■ Assigned task
Find the word "left" in the data, then copy each line where it is found.

┌─ Data listing

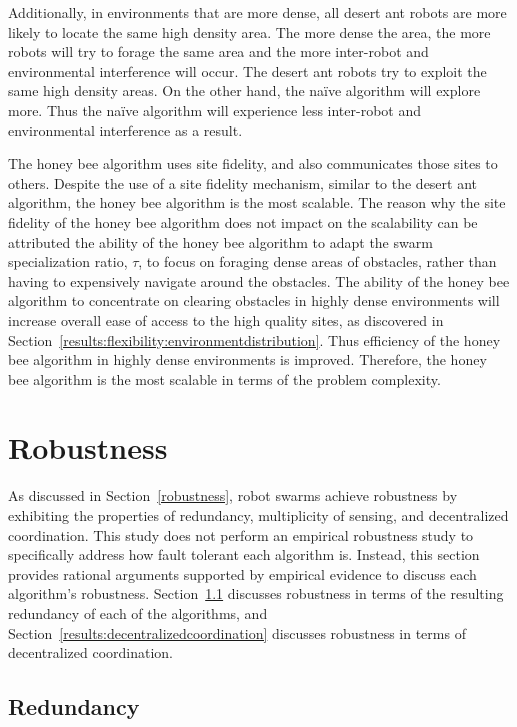 Additionally, in environments that are more dense, all desert ant robots are more likely to locate the same high density area. The more dense the area, the more robots will try to forage the same area and the more inter-robot and environmental interference will occur. The desert ant robots try to exploit the same high density areas. On the other hand, the na\"ive algorithm will explore more. Thus the na\"ive algorithm will experience less inter-robot and environmental interference as a result. 


The honey bee algorithm uses site fidelity, and also communicates those sites to others. Despite the use of a site fidelity mechanism, similar to the desert ant algorithm, the honey bee algorithm is the most scalable. The reason why the site fidelity of the honey bee algorithm does not impact on the scalability can be attributed the ability of the honey bee algorithm to adapt the swarm specialization ratio, $\tau$, to focus on foraging dense areas of obstacles, rather than having to expensively navigate around the obstacles. The ability of the honey bee algorithm to concentrate on clearing obstacles in highly dense environments will increase overall ease of access to the high quality sites, as discovered in Section~\ref{results:flexibility:environmentdistribution}. Thus efficiency of the honey bee algorithm in highly dense environments is improved. Therefore, the honey bee algorithm is the most scalable in terms of the problem complexity.



\section{Robustness}
\label{results:robustness}
As discussed in Section~\ref{robustness}, robot swarms achieve robustness by exhibiting the properties of redundancy, multiplicity of sensing, and decentralized coordination. This study does not perform an empirical robustness study to specifically address how fault tolerant each algorithm is. Instead, this section provides rational arguments supported by empirical evidence to discuss each algorithm's robustness. Section~\ref{results:redundancy} discusses robustness in terms of the resulting redundancy of each of the algorithms, and Section~\ref{results:decentralizedcoordination} discusses robustness in terms of decentralized coordination.

\subsection{Redundancy}
\label{results:redundancy}

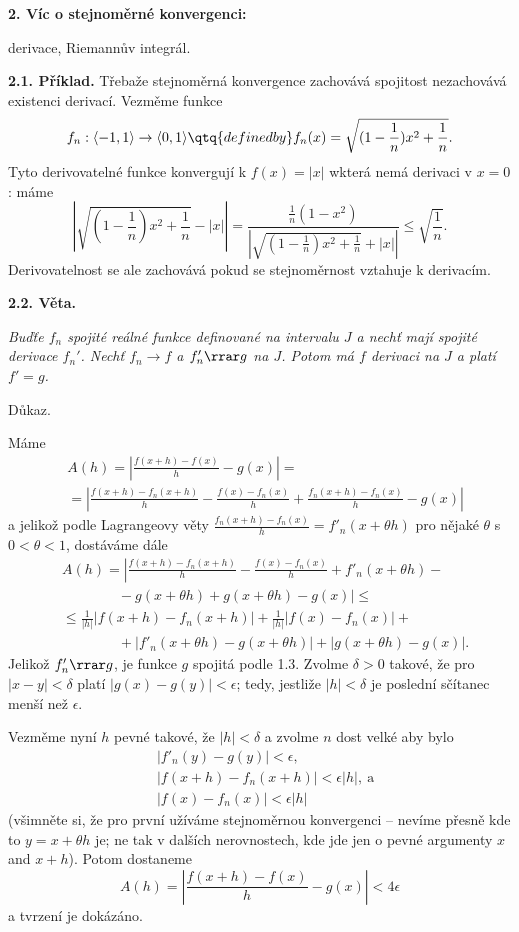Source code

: \documentclass[12pt]{article}
\begin{document}
 
 \vskip10mm
 
 {\large\bf 2. Víc o stejnoměrné konvergenci:
 
 \hskip7mm  derivace, Riemannův integrál.}
 
 \bigskip
 
 {\bf 2.1. Příklad.} Třebaže stejnoměrná konvergence zachovává spojitost nezachovává existenci derivací.  Vezměme funkce
 $$
 f_n:\langle -1,1\rangle \to \langle 0,1\rangle\qtq{defined by} f_n(x)=\sqrt{(1-\frac1n)x^2+\frac1n}.
 $$
 Tyto derivovatelné funkce konvergují k $f(x)=|x|$ wkterá nemá derivaci v $x=0$: máme
 $$
 \left|\sqrt{(1-\frac1n)x^2+\frac1n}-|x|\right|=\frac{\frac1n(1-x^2)}{\left|\sqrt{(1-\frac1n)x^2+\frac1n}+|x|\right|}\leq
 \sqrt{\frac1n}.
 $$
  Derivovatelnost se ale zachovává pokud se stejnoměrnost vztahuje k derivacím. 

 
 \bigskip
 
 {\bf 2.2. Věta.} {\em Buďťe $f_n$ spojité reálné funkce definované na intervalu $J$ a nechť mají spojité derivace
 $f_n'$. Nechť $f_n\to f$ a $f_n'\rrar g$ na $J$. Potom má $f$ derivaci na $J$ a platí $f'=g$.
 
 Důkaz.} Máme
 $$
 \begin{aligned}
 &A(h)=\left|\frac{f(x+h)-f(x)}{h}-g(x)\right|=\\
 &=\left|\frac{f(x+h)-f_n(x+h)}{h}-\frac{f(x)-f_n(x)}{h}+\frac{f_n(x+h)-f_n(x)}{h}-g(x)\right|
 \end{aligned}
 $$
 a jelikož podle Lagrangeovy věty $\frac{f_n(x+h)-f_n(x)}{h}=f'_n(x+\theta h)$ pro nějaké $\theta$ s $0<\theta<1$, dostáváme dále
 $$
 \begin{aligned}
 &A(h)=\left|\frac{f(x+h)-f_n(x+h)}{h}-\frac{f(x)-f_n(x)}{h}+f'_n(x+\theta h)-\right.\\
 &\qquad\qquad-g(x+\theta h)+g(x+\theta h)-g(x)\bigg| \leq\\
 &\leq\frac1{|h|}|f(x+h)-f_n(x+h)|+\frac1{|h|}|f(x)-f_n(x)|+\\
 &\qquad\qquad+|f'_n(x+\theta h)-g(x+\theta h)|+|g(x+\theta h)-g(x)|.
 \end{aligned}
 $$
 Jelikož $f'_n\rrar g$, je funkce $g$ spojitá podle 1.3. Zvolme $\delta>0$ takové, že pro $|x-y|<\delta$ platí
 $|g(x)-g(y)|<\epsilon$; tedy, jestliže  $|h|<\delta$ je poslední sčítanec menší než $\epsilon$.
 
 Vezměme nyní $h$ pevné takové, že $|h|<\delta$ a zvolme  $n$ dost velké aby bylo
 $$
 \begin{aligned}
 &|f'_n(y)-g(y)|<\epsilon,\\
 &|f(x+h)-f_n(x+h)|<\epsilon|h|, \ \text{a}\\
 &|f(x)-f_n(x)|<\epsilon|h|
 \end{aligned}
 $$
 (všimněte si, že pro první užíváme stejnoměrnou konvergenci -- nevíme přesně kde to
 $y=x+\theta h$ je; ne tak v dalších nerovnostech, kde jde jen o pevné argumenty $x$ and $x+h$). Potom dostaneme
 $$
  A(h)=\left|\frac{f(x+h)-f(x)}{h}-g(x)\right|<4\epsilon
  $$
  a tvrzení je dokázáno. \sq
  
\end{document}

└─

■ Exercise result
 \left|\sqrt{(1-\frac1n)x^2+\frac1n}-|x|\right|=\frac{\frac1n(1-x^2)}{\left|\sqrt{(1-\frac1n)x^2+\frac1n}+|x|\right|}\leq
 &A(h)=\left|\frac{f(x+h)-f(x)}{h}-g(x)\right|=\\
 &=\left|\frac{f(x+h)-f_n(x+h)}{h}-\frac{f(x)-f_n(x)}{h}+\frac{f_n(x+h)-f_n(x)}{h}-g(x)\right|
 &A(h)=\left|\frac{f(x+h)-f_n(x+h)}{h}-\frac{f(x)-f_n(x)}{h}+f'_n(x+\theta h)-\right.\\
  A(h)=\left|\frac{f(x+h)-f(x)}{h}-g(x)\right|<4\epsilon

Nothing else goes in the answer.